## PROBLEM REQUIREMENTS
Among the entries below, only the lines starting at the one with "git clone this repo." and ending at the one with "偏移量 | 长度 | 含义", both included, are to be printed exactly.

[Items from a data source]
::::::::::

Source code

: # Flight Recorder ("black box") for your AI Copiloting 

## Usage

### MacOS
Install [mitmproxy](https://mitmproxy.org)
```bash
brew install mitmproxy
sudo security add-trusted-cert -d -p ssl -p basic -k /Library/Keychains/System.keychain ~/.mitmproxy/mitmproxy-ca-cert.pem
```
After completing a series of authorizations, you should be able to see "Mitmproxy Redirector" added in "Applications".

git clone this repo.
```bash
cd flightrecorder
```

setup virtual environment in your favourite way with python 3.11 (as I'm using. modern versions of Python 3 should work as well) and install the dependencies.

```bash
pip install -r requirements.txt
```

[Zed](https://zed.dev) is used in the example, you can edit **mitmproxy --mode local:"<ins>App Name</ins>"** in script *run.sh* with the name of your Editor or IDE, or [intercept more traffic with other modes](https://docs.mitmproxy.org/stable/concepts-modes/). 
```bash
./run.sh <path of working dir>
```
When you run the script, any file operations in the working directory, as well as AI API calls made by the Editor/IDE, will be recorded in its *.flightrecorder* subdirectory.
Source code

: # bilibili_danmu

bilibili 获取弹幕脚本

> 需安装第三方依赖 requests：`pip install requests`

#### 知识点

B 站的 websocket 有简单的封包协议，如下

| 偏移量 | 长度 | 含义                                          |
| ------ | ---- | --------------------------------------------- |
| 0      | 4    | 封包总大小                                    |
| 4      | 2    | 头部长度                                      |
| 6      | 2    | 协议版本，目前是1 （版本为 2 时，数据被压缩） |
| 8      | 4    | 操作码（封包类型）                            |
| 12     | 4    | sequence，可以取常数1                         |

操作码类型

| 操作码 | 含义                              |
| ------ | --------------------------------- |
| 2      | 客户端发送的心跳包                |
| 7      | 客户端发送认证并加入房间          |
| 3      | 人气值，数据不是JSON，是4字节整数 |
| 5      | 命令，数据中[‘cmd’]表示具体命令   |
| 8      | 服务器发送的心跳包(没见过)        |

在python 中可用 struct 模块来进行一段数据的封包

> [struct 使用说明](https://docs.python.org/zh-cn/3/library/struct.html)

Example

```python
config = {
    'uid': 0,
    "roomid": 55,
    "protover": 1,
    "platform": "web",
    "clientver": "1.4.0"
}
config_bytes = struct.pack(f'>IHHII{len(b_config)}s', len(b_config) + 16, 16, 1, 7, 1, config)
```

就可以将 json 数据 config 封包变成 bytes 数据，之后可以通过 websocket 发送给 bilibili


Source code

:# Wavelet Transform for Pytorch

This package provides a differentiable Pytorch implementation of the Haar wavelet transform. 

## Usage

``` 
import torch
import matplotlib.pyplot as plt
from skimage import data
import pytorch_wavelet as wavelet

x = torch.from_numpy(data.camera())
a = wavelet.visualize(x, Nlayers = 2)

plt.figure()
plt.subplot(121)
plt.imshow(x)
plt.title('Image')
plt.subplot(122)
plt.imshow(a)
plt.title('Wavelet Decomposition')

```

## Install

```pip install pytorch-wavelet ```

::::::::::

## TASK RESULT
git clone this repo.
```bash
cd flightrecorder
```

setup virtual environment in your favourite way with python 3.11 (as I'm using. modern versions of Python 3 should work as well) and install the dependencies.

```bash
pip install -r requirements.txt
```

[Zed](https://zed.dev) is used in the example, you can edit **mitmproxy --mode local:"<ins>App Name</ins>"** in script *run.sh* with the name of your Editor or IDE, or [intercept more traffic with other modes](https://docs.mitmproxy.org/stable/concepts-modes/). 
```bash
./run.sh <path of working dir>
```
When you run the script, any file operations in the working directory, as well as AI API calls made by the Editor/IDE, will be recorded in its *.flightrecorder* subdirectory.
Source code

: # bilibili_danmu

bilibili 获取弹幕脚本

> 需安装第三方依赖 requests：`pip install requests`

#### 知识点

B 站的 websocket 有简单的封包协议，如下

| 偏移量 | 长度 | 含义                                          |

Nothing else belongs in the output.